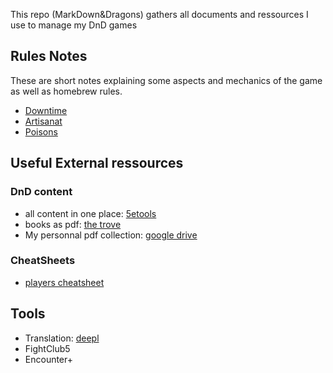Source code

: This repo (MarkDown&Dragons) gathers all documents and ressources I use to manage my DnD games

## Rules Notes
These are short notes explaining some aspects and mechanics of the game as well as homebrew rules.
- [Downtime](./rules_notes/downtime.md)
- [Artisanat](./rules_notes/artisanat.md)
- [Poisons](./rules_notes/poisons.md)

## Useful External ressources

### DnD content
- all content in one place: [5etools](https://5e.tools)
- books as pdf: [the trove](https://thetrove.is/Books/Dungeons%20%26%20Dragons%20%5Bmulti%5D/5th%20Edition%20%285e%29/Core/)
- My personnal pdf collection: [google drive](https://drive.google.com/drive/folders/1UG_oDEpwV1EgzwlVToeorw-EO0wOmHTI)

### CheatSheets
- [players cheatsheet](https://crobi.github.io/dnd5e-quickref/preview/quickref.html)

## Tools
- Translation: [deepl](deepl.com)
- FightClub5
- Encounter+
****
Required action.
No lines before the one containing "- [Downtime](./rules_notes/downtime.md)" belong in the answer; write out that line and each one after it exactly, through the end of the records.

Task response.
- [Downtime](./rules_notes/downtime.md)
- [Artisanat](./rules_notes/artisanat.md)
- [Poisons](./rules_notes/poisons.md)

## Useful External ressources

### DnD content
- all content in one place: [5etools](https://5e.tools)
- books as pdf: [the trove](https://thetrove.is/Books/Dungeons%20%26%20Dragons%20%5Bmulti%5D/5th%20Edition%20%285e%29/Core/)
- My personnal pdf collection: [google drive](https://drive.google.com/drive/folders/1UG_oDEpwV1EgzwlVToeorw-EO0wOmHTI)

### CheatSheets
- [players cheatsheet](https://crobi.github.io/dnd5e-quickref/preview/quickref.html)

## Tools
- Translation: [deepl](deepl.com)
- FightClub5
- Encounter+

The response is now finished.